* _Problem statement_: Output the entries exactly.

[Start of Attachment]

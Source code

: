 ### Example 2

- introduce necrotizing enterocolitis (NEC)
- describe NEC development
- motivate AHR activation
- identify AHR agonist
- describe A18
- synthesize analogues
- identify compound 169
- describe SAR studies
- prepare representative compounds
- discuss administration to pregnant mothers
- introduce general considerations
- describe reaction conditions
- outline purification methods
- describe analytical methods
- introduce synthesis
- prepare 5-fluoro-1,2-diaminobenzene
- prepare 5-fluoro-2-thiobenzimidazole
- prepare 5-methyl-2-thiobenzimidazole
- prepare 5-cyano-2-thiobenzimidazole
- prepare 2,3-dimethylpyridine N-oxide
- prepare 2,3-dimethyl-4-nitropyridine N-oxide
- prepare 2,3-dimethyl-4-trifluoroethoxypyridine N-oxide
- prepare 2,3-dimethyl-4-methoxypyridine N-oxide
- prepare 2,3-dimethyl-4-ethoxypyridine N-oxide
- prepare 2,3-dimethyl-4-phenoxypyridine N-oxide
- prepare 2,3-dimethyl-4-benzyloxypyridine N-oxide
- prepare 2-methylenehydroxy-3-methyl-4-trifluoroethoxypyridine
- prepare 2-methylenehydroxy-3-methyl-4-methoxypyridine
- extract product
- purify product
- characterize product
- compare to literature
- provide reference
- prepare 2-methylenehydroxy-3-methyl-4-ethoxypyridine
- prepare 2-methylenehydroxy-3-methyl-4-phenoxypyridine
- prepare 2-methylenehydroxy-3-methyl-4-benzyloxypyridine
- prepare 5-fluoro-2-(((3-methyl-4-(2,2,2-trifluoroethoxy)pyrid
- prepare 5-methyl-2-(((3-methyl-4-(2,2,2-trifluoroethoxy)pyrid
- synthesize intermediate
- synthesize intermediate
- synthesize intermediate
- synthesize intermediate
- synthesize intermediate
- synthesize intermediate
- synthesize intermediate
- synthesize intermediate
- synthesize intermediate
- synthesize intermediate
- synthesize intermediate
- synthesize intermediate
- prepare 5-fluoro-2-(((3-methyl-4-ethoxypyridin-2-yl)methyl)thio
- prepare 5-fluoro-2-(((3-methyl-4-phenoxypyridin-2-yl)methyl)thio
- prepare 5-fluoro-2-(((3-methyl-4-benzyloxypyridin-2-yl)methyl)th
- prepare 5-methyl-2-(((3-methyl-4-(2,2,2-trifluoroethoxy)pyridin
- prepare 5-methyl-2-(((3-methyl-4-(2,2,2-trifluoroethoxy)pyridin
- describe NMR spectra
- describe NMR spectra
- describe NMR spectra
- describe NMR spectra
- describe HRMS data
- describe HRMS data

[End of Attachment]

* _The answer_:
Source code

: ### Example 2

- introduce necrotizing enterocolitis (NEC)
- describe NEC development
- motivate AHR activation
- identify AHR agonist
- describe A18
- synthesize analogues
- identify compound 169
- describe SAR studies
- prepare representative compounds
- discuss administration to pregnant mothers
- introduce general considerations
- describe reaction conditions
- outline purification methods
- describe analytical methods
- introduce synthesis
- prepare 5-fluoro-1,2-diaminobenzene
- prepare 5-fluoro-2-thiobenzimidazole
- prepare 5-methyl-2-thiobenzimidazole
- prepare 5-cyano-2-thiobenzimidazole
- prepare 2,3-dimethylpyridine N-oxide
- prepare 2,3-dimethyl-4-nitropyridine N-oxide
- prepare 2,3-dimethyl-4-trifluoroethoxypyridine N-oxide
- prepare 2,3-dimethyl-4-methoxypyridine N-oxide
- prepare 2,3-dimethyl-4-ethoxypyridine N-oxide
- prepare 2,3-dimethyl-4-phenoxypyridine N-oxide
- prepare 2,3-dimethyl-4-benzyloxypyridine N-oxide
- prepare 2-methylenehydroxy-3-methyl-4-trifluoroethoxypyridine
- prepare 2-methylenehydroxy-3-methyl-4-methoxypyridine
- extract product
- purify product
- characterize product
- compare to literature
- provide reference
- prepare 2-methylenehydroxy-3-methyl-4-ethoxypyridine
- prepare 2-methylenehydroxy-3-methyl-4-phenoxypyridine
- prepare 2-methylenehydroxy-3-methyl-4-benzyloxypyridine
- prepare 5-fluoro-2-(((3-methyl-4-(2,2,2-trifluoroethoxy)pyrid
- prepare 5-methyl-2-(((3-methyl-4-(2,2,2-trifluoroethoxy)pyrid
- synthesize intermediate
- synthesize intermediate
- synthesize intermediate
- synthesize intermediate
- synthesize intermediate
- synthesize intermediate
- synthesize intermediate
- synthesize intermediate
- synthesize intermediate
- synthesize intermediate
- synthesize intermediate
- synthesize intermediate
- prepare 5-fluoro-2-(((3-methyl-4-ethoxypyridin-2-yl)methyl)thio
- prepare 5-fluoro-2-(((3-methyl-4-phenoxypyridin-2-yl)methyl)thio
- prepare 5-fluoro-2-(((3-methyl-4-benzyloxypyridin-2-yl)methyl)th
- prepare 5-methyl-2-(((3-methyl-4-(2,2,2-trifluoroethoxy)pyridin
- prepare 5-methyl-2-(((3-methyl-4-(2,2,2-trifluoroethoxy)pyridin
- describe NMR spectra
- describe NMR spectra
- describe NMR spectra
- describe NMR spectra
- describe HRMS data
- describe HRMS data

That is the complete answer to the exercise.